About this exercise
Exclude the pictures and repeat all of the data exactly.

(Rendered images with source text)
--------------------------------

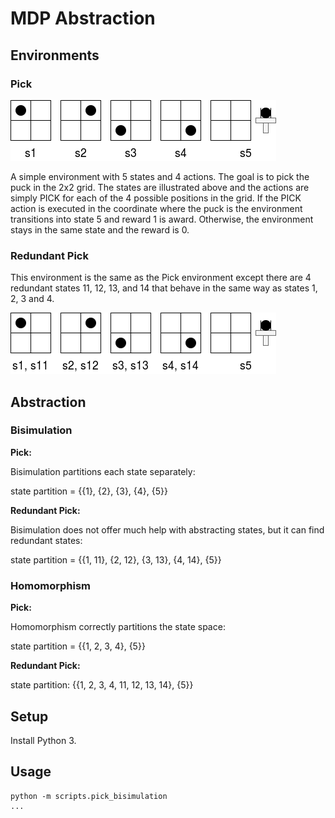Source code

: # MDP Abstraction #

## Environments ##

### Pick ###

![ab](images/pick_env.png)

A simple environment with 5 states and 4 actions. The goal is to pick the puck in the
2x2 grid. The states are illustrated above and the actions are simply PICK for each
of the 4 possible positions in the grid. If the PICK action is executed in the coordinate
where the puck is the environment transitions into state 5 and reward 1 is award. Otherwise,
the environment stays in the same state and the reward is 0.

### Redundant Pick ###

This environment is the same as the Pick environment except there are 4 redundant states 11, 12, 13, and 14 
that behave in the same way as states 1, 2, 3 and 4.

![ab](images/redundant_pick_env.png)

## Abstraction ##

### Bisimulation ###

**Pick:**

Bisimulation partitions each state separately:

state partition = {{1}, {2}, {3}, {4}, {5}}

**Redundant Pick:**

Bisimulation does not offer much help with abstracting states, but it can find redundant states:

state partition = {{1, 11}, {2, 12}, {3, 13}, {4, 14}, {5}}


### Homomorphism

**Pick:**

Homomorphism correctly partitions the state space:

state partition = {{1, 2, 3, 4}, {5}}

**Redundant Pick:**

state partition: {{1, 2, 3, 4, 11, 12, 13, 14}, {5}}

## Setup ##
 
Install Python 3.

## Usage ##

```
python -m scripts.pick_bisimulation
...
```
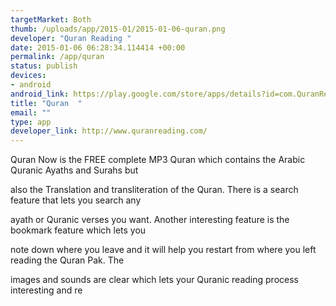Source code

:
 ```yaml
--- 
targetMarket: Both
thumb: /uploads/app/2015-01/2015-01-06-quran.png
developer: "Quran Reading "
date: 2015-01-06 06:28:34.114414 +00:00
permalink: /app/quran
status: publish
devices: 
- android
android_link: https://play.google.com/store/apps/details?id=com.QuranReading.qurannow
title: "Quran  "
email: ""
type: app
developer_link: http://www.quranreading.com/
---
```


Quran Now is the FREE complete MP3 Quran which contains the Arabic Quranic Ayaths and Surahs but 

also the Translation and transliteration of the Quran. There is a search feature that lets you search any 

ayath or Quranic verses you want. Another interesting feature is the bookmark feature which lets you 

note down where you leave and it will help you restart from where you left reading the Quran Pak. The 

images and sounds are clear which lets your Quranic reading process interesting and re
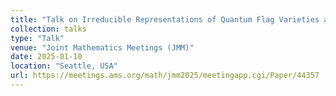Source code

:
 ```yaml
---
title: "Talk on Irreducible Representations of Quantum Flag Varieties at Roots of Unity"
collection: talks
type: "Talk"
venue: "Joint Mathematics Meetings (JMM)"
date: 2025-01-10
location: "Seattle, USA"
url: https://meetings.ams.org/math/jmm2025/meetingapp.cgi/Paper/44357
---
```


<!-- [More information here](https://meetings.ams.org/math/jmm2025/meetingapp.cgi/Paper/44357) -->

--------------------------------

Response to the task
Source code

: # MDP Abstraction #

## Environments ##

### Pick ###

![ab](images/pick_env.png)

A simple environment with 5 states and 4 actions. The goal is to pick the puck in the
2x2 grid. The states are illustrated above and the actions are simply PICK for each
of the 4 possible positions in the grid. If the PICK action is executed in the coordinate
where the puck is the environment transitions into state 5 and reward 1 is award. Otherwise,
the environment stays in the same state and the reward is 0.

### Redundant Pick ###

This environment is the same as the Pick environment except there are 4 redundant states 11, 12, 13, and 14 
that behave in the same way as states 1, 2, 3 and 4.

![ab](images/redundant_pick_env.png)

## Abstraction ##

### Bisimulation ###

**Pick:**

Bisimulation partitions each state separately:

state partition = {{1}, {2}, {3}, {4}, {5}}

**Redundant Pick:**

Bisimulation does not offer much help with abstracting states, but it can find redundant states:

state partition = {{1, 11}, {2, 12}, {3, 13}, {4, 14}, {5}}


### Homomorphism

**Pick:**

Homomorphism correctly partitions the state space:

state partition = {{1, 2, 3, 4}, {5}}

**Redundant Pick:**

state partition: {{1, 2, 3, 4, 11, 12, 13, 14}, {5}}

## Setup ##
 
Install Python 3.

## Usage ##

```
python -m scripts.pick_bisimulation
...
```
Source code

:
 ```yaml
--- 
targetMarket: Both
thumb: /uploads/app/2015-01/2015-01-06-quran.png
developer: "Quran Reading "
date: 2015-01-06 06:28:34.114414 +00:00
permalink: /app/quran
status: publish
devices: 
- android
android_link: https://play.google.com/store/apps/details?id=com.QuranReading.qurannow
title: "Quran  "
email: ""
type: app
developer_link: http://www.quranreading.com/
---
```


Quran Now is the FREE complete MP3 Quran which contains the Arabic Quranic Ayaths and Surahs but 

also the Translation and transliteration of the Quran. There is a search feature that lets you search any 

ayath or Quranic verses you want. Another interesting feature is the bookmark feature which lets you 

note down where you leave and it will help you restart from where you left reading the Quran Pak. The 

images and sounds are clear which lets your Quranic reading process interesting and re
Source code

:
 ```yaml
---
title: "Talk on Irreducible Representations of Quantum Flag Varieties at Roots of Unity"
collection: talks
type: "Talk"
venue: "Joint Mathematics Meetings (JMM)"
date: 2025-01-10
location: "Seattle, USA"
url: https://meetings.ams.org/math/jmm2025/meetingapp.cgi/Paper/44357
---
```


<!-- [More information here](https://meetings.ams.org/math/jmm2025/meetingapp.cgi/Paper/44357) -->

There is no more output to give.